Here’s something about which every honest participant in the discussion of man-made global warming should think. Carefully. Namely, this: Paul Clark complains that it’s not clear how the red line (the smoothed version of the data) was obtained. Furthermore, it doesn’t seem right to him. How does he react?

Did he acquire in-depth knowledge of smoothing techniques? (I can tell you for a fact: no he didn’t.) Did he consult a disinterested expert? (Apparently not.) Did he, oh I don’t know, maybe ASK how it was obtained? (Nope.)

You see, those are some of the ways an actual scientist might proceed. The guiding principle being this: LEARN MORE ABOUT THE SUBJECT *BEFORE* YOU OPEN YOUR MOUTH.

It seems that’s not Paul Clark’s way. He doesn’t think the smooth (red line) looks right, but with little to no effort at all to find out about it, he declares that it is “completely made up, and a case of wishful thinking.” I declare that Paul Clark’s opinion is completely mistaken, and just about as clear a case of the Dunning-Kruger effect as you’re likely to find.

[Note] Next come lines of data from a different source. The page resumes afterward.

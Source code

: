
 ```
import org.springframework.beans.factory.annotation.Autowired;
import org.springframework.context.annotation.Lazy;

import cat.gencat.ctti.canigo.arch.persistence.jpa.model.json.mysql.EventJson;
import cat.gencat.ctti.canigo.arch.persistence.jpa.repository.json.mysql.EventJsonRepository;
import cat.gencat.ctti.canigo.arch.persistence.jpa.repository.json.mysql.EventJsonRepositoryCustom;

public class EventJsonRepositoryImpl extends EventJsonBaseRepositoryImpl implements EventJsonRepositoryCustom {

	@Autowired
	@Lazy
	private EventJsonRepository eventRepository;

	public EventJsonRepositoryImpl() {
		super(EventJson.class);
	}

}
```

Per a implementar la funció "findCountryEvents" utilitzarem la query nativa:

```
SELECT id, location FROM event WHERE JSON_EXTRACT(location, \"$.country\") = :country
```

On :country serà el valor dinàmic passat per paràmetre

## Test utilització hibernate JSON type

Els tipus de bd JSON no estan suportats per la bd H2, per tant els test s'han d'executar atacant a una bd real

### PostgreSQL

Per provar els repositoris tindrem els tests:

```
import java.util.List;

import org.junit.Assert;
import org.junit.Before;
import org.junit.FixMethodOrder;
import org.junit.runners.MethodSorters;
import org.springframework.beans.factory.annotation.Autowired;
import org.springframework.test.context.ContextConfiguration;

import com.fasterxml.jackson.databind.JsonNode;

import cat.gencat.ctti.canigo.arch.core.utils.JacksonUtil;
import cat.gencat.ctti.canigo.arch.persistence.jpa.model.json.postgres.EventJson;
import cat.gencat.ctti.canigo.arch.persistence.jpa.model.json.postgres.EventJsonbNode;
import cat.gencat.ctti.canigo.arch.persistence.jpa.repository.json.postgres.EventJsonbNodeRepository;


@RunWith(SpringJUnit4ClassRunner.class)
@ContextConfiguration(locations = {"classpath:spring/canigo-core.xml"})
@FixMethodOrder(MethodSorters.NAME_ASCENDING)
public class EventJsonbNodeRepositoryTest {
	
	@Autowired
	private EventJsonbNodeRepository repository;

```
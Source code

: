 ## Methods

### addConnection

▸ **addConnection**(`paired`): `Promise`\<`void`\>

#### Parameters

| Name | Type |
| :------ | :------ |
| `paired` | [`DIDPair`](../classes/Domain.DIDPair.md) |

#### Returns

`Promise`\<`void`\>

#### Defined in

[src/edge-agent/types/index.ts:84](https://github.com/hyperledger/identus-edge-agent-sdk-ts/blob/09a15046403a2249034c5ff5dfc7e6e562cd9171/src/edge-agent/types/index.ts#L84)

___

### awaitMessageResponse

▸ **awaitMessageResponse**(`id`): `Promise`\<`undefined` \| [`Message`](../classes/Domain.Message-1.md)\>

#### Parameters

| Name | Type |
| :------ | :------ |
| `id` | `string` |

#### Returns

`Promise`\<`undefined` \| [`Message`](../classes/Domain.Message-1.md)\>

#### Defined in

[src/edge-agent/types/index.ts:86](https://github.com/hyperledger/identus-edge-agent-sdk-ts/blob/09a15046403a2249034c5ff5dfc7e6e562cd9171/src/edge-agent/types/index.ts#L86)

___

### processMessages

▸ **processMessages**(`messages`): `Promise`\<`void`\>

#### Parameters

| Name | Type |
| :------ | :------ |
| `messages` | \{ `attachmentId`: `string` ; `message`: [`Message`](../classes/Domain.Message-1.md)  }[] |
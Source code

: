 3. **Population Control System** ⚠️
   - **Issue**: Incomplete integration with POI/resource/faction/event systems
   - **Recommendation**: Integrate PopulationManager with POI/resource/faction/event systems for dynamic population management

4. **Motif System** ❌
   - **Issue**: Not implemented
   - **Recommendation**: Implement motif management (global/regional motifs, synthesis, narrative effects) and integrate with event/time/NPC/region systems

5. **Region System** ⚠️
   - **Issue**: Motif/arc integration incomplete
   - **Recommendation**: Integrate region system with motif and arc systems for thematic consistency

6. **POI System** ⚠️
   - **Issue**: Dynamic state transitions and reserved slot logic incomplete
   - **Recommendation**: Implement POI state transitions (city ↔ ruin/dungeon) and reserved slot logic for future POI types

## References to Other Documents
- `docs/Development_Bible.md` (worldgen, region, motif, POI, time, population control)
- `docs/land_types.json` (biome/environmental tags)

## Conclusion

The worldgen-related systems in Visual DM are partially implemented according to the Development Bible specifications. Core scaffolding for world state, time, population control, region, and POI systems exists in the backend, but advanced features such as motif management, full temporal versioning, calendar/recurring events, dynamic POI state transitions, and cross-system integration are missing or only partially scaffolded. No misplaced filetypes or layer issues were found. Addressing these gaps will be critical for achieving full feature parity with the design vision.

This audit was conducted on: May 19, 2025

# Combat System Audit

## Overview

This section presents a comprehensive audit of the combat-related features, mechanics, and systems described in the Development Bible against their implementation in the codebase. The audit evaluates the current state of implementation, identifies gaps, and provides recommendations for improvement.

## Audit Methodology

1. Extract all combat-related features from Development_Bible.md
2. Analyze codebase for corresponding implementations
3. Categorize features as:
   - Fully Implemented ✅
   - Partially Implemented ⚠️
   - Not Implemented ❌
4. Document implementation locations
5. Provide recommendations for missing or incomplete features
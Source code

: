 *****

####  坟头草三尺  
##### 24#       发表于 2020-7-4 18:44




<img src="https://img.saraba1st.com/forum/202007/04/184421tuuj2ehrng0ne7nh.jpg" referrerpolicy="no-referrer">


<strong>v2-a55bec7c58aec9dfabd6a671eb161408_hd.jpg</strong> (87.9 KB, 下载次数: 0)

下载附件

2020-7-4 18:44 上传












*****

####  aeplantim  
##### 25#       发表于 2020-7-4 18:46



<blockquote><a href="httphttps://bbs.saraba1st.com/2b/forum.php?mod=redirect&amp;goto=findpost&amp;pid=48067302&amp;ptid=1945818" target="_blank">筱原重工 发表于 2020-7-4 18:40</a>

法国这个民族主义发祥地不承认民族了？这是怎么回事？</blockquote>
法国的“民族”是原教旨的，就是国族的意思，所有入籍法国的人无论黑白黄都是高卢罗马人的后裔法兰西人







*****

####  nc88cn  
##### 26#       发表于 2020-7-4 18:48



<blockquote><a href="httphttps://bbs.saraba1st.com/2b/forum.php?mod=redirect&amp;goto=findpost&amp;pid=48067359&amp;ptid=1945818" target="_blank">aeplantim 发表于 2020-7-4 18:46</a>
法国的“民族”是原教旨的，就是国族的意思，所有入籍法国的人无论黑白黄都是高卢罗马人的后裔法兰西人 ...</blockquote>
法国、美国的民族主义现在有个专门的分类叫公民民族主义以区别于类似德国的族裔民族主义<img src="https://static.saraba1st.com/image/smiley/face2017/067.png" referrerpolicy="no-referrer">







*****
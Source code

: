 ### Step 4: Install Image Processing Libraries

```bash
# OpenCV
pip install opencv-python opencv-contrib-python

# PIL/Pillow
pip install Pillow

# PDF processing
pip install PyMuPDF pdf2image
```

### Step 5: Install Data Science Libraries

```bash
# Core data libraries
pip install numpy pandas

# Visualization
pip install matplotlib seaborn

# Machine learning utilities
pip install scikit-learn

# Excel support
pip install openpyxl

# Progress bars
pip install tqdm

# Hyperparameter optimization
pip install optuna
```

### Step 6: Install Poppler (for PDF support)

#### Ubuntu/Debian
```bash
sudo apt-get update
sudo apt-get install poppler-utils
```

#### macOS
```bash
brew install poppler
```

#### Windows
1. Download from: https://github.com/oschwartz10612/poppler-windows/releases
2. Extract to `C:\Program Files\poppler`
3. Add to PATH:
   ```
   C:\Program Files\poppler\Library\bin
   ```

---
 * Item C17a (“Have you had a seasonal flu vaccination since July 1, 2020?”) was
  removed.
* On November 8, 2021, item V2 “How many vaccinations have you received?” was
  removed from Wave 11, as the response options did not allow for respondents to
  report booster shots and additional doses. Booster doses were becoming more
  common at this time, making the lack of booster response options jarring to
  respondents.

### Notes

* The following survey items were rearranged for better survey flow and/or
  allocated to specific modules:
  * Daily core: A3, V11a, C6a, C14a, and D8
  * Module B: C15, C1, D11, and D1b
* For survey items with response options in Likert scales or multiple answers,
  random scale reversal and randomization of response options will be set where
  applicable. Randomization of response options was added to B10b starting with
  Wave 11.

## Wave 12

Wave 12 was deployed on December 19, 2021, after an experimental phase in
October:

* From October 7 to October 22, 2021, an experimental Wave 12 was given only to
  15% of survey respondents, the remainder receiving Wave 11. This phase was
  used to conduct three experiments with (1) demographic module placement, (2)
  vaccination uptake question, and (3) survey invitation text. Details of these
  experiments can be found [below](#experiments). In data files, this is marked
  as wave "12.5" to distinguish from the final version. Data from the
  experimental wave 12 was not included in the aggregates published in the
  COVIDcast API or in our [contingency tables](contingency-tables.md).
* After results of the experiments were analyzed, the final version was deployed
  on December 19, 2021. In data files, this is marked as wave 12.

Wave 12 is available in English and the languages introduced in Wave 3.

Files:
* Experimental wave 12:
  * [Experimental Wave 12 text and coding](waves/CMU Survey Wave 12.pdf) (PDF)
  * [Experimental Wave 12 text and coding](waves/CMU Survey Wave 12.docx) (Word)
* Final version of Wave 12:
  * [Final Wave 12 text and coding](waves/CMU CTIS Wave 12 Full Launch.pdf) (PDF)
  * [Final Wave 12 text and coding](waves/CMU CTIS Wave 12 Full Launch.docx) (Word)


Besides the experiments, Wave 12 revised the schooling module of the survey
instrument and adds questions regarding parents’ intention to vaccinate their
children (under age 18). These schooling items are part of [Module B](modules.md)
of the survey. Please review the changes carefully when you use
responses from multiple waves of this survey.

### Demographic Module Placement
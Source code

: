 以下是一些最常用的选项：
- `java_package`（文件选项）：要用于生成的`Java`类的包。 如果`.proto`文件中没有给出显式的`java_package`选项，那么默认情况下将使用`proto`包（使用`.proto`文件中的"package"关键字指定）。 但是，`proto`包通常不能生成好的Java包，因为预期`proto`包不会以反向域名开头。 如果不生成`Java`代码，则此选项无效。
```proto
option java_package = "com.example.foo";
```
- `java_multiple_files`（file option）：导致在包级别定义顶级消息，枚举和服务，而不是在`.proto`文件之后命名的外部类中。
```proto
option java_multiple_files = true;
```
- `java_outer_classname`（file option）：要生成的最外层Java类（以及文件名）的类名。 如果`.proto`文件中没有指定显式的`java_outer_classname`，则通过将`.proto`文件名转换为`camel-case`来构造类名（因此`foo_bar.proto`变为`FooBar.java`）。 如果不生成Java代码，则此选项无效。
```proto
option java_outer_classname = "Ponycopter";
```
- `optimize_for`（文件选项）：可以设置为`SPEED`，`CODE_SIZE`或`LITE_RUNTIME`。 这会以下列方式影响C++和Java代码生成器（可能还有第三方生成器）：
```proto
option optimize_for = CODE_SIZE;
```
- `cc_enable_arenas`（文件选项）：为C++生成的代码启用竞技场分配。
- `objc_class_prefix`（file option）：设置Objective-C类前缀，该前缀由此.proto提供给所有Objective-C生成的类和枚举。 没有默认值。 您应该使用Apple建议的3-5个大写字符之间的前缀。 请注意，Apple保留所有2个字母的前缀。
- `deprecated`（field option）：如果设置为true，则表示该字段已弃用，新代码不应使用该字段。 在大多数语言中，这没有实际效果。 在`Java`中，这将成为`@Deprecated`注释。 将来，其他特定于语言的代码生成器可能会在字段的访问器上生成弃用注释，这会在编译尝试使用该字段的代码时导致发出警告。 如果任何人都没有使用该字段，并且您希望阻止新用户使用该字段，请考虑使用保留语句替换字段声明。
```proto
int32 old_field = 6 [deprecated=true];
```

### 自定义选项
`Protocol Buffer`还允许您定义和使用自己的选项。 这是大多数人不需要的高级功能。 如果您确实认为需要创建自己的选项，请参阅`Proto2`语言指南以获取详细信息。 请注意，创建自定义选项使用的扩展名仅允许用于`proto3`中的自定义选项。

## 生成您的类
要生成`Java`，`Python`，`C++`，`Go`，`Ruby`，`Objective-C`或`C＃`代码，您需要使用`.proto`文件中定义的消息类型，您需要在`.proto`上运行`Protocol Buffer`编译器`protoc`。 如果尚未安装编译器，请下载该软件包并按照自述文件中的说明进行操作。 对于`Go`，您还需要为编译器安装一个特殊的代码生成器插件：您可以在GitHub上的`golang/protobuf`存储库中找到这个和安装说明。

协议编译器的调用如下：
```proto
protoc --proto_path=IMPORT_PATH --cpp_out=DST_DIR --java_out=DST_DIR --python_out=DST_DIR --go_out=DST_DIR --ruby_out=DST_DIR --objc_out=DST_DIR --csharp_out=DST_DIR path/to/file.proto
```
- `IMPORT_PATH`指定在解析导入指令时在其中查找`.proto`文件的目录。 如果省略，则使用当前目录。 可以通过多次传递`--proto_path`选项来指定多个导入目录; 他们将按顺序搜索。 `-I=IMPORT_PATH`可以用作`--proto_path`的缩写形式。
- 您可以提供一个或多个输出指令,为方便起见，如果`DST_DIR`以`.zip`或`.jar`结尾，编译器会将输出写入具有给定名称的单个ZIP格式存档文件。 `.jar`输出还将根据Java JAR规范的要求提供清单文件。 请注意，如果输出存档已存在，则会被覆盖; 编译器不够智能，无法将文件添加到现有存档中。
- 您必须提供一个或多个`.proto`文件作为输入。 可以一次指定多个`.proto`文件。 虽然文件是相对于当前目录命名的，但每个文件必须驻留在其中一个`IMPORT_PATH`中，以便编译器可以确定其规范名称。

Here’s something else worth thinking about: suppose I wanted to make the slope at the end artificially large. What smoothing method — other than “force it by hand” — could do that?

Rahmstorf used a smoothing method based on MC-SSA (Monte Carlo singular spectrum analysis, Moore, J. C., et al., 2005. New Tools for Analyzing Time Series Relationships and Trends. Eos. 86, 226,232) with a filter half-width of 15 yr. I get a very similar result using my favorite method (a “modified lowess smooth”) with about the same time scale.


My modified lowess smooth is in agreement with Rahmstorf’s MC-SSA smooth. Here’s just the modified lowess smooth (in red), a plain old plain-old lowess smooth (in green) for those who don’t trust me to modify anything, and a spline smooth (in blue):


One of the things I like about my own smoothing program is that it also calculates the uncerainty of the result. Here are the three smooths I computed, together with dashed red lines to show the range 2 standard deviations above and below:


The three methods are in agreement, within the limits of their uncertainty. Clearly.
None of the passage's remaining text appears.